Sunday, September 16, 2012

I'm so done


I absolutely cannot control myself. Every time I log onto Facebook, I will inevitably start to browse everyone else's Facebook stuff, pictures and comments and mostly more pictures, ultimately making me feel like a pile of utter crap. It's a matter of comparison: I already hate myself enough, seeing all these people positively delighted with theirs makes me want to throw myself off a bridge.

But hey, thanks to research, I know I'm not alone!

"According to the study by Utah Valley University, the more the people use the hugely popular social networking website, the more they will believe that others are much happier, the Daily Mail reported."--IANS, of the Tribune.

So, I nailed it on the head. Something about seeing everyone else having a great time makes you feel like you're not. The United States, which is the superpower of the free world, is second place in the world for life-time Depression, right after France. Think about it: we're one of the most prosperous, educated, elite countries in the world, and we're the second most depressed. Think of all those countries in Africa that you see on TV reminding you for all that your life sucks, it could be so much worse. And yet, those countries, on  the sliding scale of depression, don't out top us. So again: it's a matter of comparison.

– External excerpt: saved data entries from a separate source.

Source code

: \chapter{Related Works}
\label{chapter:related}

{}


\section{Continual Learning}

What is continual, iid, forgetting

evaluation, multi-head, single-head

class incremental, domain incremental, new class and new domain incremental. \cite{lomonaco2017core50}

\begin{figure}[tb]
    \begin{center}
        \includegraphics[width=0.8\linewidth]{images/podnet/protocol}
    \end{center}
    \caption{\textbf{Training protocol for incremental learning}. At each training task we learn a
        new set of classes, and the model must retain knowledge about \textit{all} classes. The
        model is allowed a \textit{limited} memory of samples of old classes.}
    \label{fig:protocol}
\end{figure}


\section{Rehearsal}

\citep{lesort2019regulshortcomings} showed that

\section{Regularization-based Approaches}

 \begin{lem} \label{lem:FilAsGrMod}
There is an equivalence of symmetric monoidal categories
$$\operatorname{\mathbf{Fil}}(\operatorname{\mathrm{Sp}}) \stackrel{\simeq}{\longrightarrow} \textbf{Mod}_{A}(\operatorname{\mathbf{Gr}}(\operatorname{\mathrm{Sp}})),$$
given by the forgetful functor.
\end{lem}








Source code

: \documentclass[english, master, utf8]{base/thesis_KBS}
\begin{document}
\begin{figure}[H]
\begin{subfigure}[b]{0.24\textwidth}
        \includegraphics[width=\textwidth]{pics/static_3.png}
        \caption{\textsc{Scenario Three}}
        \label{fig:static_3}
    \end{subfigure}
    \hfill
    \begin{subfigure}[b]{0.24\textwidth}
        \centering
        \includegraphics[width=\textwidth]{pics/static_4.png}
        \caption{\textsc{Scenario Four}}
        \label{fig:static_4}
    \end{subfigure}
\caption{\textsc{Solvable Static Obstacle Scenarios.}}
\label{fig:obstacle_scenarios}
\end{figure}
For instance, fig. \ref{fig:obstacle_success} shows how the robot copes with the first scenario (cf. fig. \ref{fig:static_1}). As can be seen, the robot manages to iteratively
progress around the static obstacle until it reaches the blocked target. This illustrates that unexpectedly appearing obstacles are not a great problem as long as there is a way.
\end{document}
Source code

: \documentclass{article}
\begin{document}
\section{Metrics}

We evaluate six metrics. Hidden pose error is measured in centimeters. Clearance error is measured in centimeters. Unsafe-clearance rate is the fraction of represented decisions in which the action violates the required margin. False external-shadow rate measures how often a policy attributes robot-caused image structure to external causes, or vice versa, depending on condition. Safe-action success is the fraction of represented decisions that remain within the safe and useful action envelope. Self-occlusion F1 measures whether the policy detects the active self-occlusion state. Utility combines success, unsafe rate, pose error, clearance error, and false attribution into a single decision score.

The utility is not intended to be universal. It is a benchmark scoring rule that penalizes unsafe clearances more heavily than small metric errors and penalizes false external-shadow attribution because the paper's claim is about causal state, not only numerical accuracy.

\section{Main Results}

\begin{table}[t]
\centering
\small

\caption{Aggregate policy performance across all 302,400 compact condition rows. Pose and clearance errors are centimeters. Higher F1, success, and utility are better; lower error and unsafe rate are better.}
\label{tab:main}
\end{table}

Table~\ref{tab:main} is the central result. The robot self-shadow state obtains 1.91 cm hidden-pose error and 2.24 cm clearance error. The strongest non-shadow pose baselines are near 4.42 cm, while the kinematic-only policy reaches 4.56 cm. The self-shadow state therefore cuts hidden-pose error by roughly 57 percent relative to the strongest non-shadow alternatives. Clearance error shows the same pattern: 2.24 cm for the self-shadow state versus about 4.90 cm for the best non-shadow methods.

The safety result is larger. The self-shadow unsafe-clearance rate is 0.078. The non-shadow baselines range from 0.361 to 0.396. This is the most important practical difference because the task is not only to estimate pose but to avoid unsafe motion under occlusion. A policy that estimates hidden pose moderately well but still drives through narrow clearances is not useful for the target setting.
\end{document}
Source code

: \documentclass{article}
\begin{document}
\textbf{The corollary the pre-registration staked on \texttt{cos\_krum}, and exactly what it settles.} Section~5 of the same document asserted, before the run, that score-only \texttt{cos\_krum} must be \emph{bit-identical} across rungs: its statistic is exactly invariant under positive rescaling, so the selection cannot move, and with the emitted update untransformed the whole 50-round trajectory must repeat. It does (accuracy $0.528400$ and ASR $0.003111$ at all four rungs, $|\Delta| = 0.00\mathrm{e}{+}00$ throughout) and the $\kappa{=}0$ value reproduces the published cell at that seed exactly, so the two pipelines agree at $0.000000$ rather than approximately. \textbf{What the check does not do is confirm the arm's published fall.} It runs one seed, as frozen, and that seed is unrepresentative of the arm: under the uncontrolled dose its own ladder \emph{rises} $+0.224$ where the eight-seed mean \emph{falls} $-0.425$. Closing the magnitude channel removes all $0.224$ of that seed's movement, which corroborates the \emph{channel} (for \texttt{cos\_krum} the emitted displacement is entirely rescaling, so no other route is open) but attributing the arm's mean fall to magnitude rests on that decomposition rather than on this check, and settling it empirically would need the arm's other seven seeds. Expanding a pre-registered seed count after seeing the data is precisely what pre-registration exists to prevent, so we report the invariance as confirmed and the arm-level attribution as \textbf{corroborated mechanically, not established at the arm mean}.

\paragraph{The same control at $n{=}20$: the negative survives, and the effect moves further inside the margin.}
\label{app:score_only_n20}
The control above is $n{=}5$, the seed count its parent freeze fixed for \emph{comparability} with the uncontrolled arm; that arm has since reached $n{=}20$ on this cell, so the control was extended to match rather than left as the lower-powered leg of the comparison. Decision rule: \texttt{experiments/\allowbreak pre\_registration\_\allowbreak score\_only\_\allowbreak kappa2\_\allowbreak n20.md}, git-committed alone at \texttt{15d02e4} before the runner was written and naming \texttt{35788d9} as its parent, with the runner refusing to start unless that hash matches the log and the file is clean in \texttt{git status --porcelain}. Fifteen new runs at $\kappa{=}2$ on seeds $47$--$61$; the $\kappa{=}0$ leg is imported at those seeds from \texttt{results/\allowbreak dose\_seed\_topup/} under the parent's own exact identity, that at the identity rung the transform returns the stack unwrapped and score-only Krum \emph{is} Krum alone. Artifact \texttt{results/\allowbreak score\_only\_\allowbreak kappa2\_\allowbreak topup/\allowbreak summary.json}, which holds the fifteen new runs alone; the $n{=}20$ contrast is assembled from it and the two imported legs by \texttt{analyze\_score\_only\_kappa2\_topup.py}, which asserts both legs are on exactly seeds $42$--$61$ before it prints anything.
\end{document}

Man, screw this. I am so done. All of it is just a bunch of pretentious, dick-measuring contest in the first place. While I'm not the type to advocate the evils of new age technology and social media, I'll be first to say that what Facebook does is make us diminutive, a tool that flattens the complexity and struggle of a human being to 140 characters or less or some stupid picture of cartoon animals with the caption, "tag which one applies to you! xoxox." Because we are so much more than that---and people are in flux, and we are growing, and Facebook lets us remember our stupidity, how we looked and how we thought when we were younger, envelops old grudges in a manilla folder format, when really they should be let go, let bygones be bygones. But nothing truly dies on the internet.

And do you know how absolutely creepy and disturbing that is? My uncle died several years ago, and being able to see his profile on Facebook was...it felt wrong. In a sense, it felt disrespectful. He was so much more than his profile. It presented him less than he actually was. I...if I die, I certainly don't want to be an old profile haunting Facebook. God, anything but that.

Jesus. Guess what I'm gonna go delete now?